::: SUPPLIED ENTRIES :::

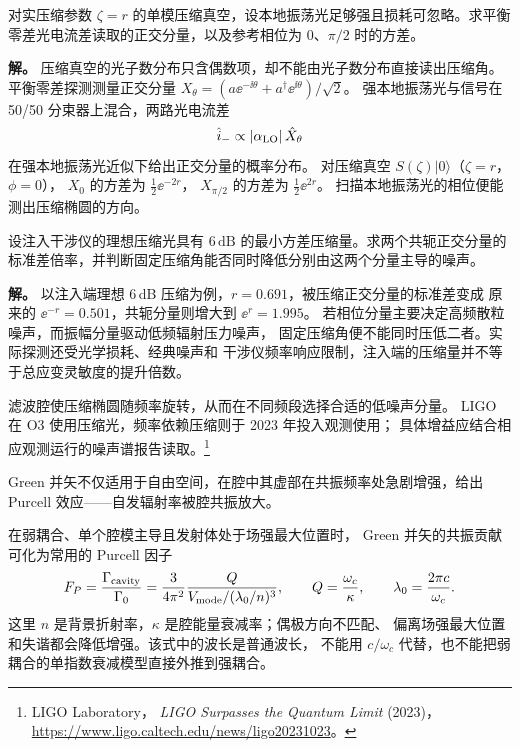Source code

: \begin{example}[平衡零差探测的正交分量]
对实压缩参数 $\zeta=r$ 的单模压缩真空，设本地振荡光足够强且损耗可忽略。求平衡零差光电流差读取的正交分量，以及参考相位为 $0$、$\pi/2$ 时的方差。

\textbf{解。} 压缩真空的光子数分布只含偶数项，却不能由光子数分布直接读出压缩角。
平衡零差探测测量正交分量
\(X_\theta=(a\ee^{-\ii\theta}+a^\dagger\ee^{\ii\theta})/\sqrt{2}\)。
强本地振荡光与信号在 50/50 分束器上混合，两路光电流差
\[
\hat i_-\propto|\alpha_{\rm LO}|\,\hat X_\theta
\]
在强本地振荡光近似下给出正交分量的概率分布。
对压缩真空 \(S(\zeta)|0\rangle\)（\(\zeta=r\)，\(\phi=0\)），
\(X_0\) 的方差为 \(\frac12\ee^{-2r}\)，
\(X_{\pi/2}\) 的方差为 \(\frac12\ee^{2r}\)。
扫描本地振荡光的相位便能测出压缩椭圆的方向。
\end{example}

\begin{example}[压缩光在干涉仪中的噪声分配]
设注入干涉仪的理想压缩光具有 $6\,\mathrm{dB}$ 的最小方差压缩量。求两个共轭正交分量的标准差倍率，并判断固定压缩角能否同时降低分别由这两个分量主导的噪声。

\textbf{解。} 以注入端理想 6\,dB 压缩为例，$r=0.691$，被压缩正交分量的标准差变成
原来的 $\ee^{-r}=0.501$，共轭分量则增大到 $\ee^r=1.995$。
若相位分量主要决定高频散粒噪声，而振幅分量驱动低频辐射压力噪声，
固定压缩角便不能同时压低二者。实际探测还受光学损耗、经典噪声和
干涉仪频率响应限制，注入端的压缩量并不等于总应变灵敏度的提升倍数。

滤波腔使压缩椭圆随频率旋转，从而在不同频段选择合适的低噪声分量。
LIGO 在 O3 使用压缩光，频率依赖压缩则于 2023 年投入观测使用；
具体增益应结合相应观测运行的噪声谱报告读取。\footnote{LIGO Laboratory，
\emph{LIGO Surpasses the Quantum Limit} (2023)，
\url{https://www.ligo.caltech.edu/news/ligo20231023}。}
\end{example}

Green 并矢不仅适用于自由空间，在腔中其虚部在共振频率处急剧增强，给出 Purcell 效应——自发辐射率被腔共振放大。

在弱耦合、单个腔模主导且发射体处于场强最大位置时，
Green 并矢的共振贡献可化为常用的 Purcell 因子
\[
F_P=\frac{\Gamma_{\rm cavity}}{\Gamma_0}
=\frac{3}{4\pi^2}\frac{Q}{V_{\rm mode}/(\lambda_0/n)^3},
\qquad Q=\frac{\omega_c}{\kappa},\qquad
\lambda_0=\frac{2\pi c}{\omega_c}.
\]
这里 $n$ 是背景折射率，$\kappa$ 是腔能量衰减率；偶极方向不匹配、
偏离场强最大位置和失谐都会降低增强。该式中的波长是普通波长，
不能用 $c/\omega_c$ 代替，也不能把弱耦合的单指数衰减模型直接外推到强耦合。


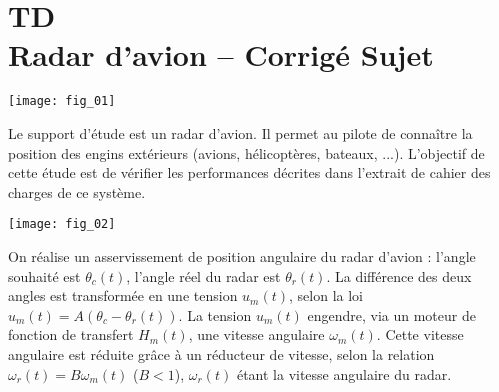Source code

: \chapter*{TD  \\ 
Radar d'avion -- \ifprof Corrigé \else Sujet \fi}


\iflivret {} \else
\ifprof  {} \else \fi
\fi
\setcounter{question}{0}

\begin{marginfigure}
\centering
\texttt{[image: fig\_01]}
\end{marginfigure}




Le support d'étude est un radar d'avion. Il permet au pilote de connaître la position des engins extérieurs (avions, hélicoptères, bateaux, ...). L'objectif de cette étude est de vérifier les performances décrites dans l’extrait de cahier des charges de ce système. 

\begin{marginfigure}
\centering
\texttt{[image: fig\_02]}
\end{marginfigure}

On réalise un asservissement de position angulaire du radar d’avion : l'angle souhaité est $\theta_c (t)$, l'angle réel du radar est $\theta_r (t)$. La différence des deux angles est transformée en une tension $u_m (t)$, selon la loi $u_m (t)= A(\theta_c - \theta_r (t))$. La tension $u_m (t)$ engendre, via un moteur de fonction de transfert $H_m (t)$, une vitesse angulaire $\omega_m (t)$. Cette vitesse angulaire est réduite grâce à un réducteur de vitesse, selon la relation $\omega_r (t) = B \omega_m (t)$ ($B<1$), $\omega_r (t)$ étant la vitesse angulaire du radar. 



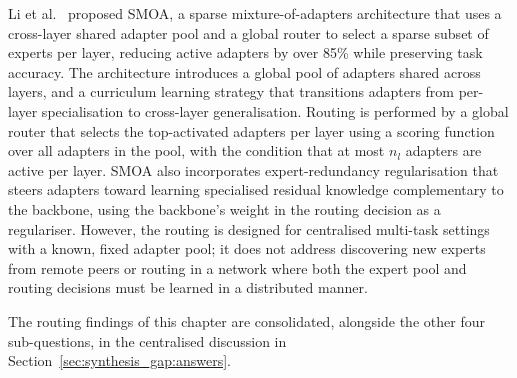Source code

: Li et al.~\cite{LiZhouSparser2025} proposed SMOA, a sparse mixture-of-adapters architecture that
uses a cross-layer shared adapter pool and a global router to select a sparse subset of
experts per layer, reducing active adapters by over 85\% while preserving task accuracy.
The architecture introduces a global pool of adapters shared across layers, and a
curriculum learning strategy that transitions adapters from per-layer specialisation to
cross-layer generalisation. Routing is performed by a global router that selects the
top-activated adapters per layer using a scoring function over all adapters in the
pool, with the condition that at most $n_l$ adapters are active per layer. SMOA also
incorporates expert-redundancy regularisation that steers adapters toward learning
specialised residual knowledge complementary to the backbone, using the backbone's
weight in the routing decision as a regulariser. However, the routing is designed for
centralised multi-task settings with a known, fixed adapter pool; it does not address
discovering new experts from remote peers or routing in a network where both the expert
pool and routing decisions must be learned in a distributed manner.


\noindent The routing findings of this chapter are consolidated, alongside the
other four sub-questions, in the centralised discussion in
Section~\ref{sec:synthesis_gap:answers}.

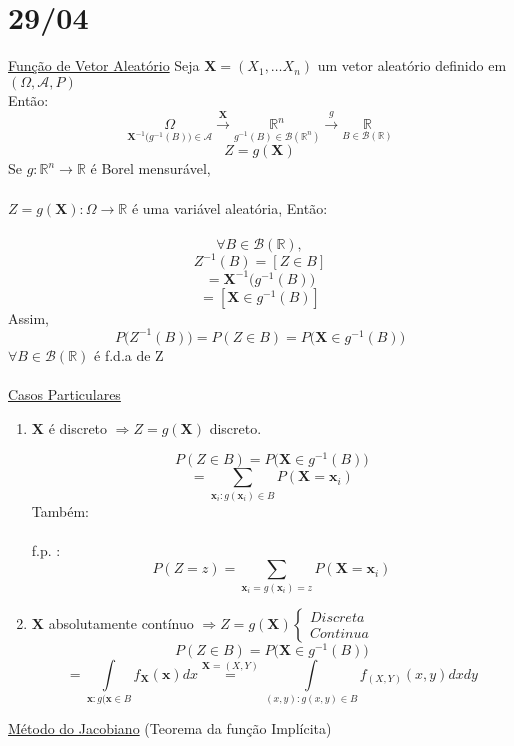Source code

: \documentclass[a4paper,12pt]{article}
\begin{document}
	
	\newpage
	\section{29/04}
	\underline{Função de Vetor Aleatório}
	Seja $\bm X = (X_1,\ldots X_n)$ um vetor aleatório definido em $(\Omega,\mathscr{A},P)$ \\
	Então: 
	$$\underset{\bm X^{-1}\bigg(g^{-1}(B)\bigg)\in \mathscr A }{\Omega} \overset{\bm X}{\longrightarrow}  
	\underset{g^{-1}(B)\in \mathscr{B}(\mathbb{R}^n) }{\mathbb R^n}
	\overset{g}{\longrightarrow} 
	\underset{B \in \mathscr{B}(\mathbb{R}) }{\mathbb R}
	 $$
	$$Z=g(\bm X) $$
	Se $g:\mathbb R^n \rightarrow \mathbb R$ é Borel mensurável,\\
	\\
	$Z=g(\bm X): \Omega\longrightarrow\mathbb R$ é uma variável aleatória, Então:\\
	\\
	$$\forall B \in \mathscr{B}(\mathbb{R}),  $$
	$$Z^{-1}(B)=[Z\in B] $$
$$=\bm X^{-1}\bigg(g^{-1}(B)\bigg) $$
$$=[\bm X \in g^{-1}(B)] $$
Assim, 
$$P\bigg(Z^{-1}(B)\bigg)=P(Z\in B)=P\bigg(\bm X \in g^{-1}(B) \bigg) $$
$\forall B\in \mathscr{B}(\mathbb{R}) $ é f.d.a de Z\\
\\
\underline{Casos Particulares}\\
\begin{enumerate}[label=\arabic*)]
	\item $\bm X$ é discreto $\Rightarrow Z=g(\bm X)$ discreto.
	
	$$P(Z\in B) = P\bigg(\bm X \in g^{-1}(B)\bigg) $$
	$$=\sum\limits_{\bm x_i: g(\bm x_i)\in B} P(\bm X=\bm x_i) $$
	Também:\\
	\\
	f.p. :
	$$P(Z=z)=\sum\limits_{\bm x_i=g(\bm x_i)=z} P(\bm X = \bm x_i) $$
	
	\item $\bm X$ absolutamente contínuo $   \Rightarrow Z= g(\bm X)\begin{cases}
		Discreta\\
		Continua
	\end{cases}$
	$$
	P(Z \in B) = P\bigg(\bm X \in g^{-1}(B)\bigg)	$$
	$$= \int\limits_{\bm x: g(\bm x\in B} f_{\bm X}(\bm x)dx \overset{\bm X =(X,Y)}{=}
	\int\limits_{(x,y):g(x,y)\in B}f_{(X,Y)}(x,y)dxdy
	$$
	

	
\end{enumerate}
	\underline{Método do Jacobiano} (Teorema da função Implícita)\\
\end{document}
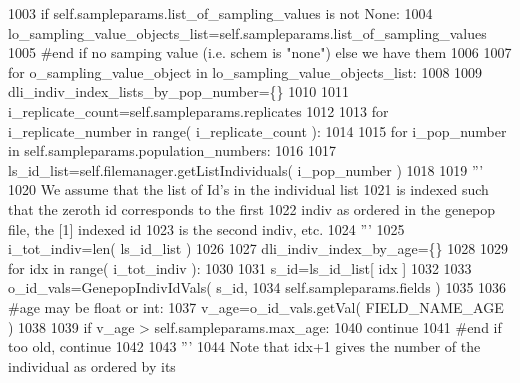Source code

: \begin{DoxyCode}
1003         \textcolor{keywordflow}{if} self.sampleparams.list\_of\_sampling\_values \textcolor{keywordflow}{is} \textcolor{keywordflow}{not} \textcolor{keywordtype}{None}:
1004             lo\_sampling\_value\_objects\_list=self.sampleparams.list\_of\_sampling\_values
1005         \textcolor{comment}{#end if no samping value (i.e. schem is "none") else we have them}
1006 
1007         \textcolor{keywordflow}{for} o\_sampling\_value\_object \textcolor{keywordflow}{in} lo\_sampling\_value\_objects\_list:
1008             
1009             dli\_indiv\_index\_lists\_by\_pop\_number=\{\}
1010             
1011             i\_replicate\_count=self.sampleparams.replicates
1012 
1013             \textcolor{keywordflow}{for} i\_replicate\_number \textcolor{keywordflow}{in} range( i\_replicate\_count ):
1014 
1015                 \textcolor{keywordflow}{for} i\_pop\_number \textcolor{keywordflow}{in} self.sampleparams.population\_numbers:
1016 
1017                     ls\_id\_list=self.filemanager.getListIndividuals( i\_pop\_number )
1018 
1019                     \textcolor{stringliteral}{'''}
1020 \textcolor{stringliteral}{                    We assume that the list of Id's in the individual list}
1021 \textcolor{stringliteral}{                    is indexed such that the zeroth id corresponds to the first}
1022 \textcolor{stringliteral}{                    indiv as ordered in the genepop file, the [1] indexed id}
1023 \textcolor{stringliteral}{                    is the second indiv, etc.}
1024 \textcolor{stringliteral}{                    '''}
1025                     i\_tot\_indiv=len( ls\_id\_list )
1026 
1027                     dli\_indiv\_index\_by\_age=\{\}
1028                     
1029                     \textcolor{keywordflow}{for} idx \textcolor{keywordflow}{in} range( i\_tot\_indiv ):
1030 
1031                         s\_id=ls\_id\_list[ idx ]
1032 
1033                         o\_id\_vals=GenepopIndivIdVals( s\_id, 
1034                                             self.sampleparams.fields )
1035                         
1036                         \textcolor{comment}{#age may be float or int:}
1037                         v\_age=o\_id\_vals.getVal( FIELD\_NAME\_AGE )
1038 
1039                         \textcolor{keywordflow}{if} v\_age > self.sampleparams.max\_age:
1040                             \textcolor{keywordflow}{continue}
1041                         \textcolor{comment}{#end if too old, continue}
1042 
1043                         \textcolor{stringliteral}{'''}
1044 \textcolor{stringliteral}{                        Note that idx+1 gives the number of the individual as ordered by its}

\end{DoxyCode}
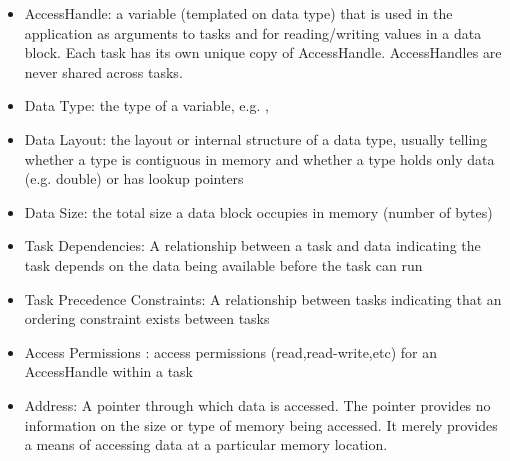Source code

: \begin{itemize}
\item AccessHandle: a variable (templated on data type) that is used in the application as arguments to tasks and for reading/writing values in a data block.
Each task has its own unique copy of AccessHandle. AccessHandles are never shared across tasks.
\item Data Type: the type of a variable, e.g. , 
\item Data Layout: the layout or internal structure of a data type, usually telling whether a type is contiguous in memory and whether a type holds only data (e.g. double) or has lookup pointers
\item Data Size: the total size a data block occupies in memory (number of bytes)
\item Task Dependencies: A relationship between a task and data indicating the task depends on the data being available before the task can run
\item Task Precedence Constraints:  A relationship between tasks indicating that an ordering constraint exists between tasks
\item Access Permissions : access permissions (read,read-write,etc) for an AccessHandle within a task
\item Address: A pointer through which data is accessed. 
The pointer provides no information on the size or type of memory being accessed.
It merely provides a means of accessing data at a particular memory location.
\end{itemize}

:::

*EXERCISE AIM:* When a line in the listing has the word "between", return that line.

*EXERCISE ANSWER:*
\item Task Dependencies: A relationship between a task and data indicating the task depends on the data being available before the task can run
\item Task Precedence Constraints:  A relationship between tasks indicating that an ordering constraint exists between tasks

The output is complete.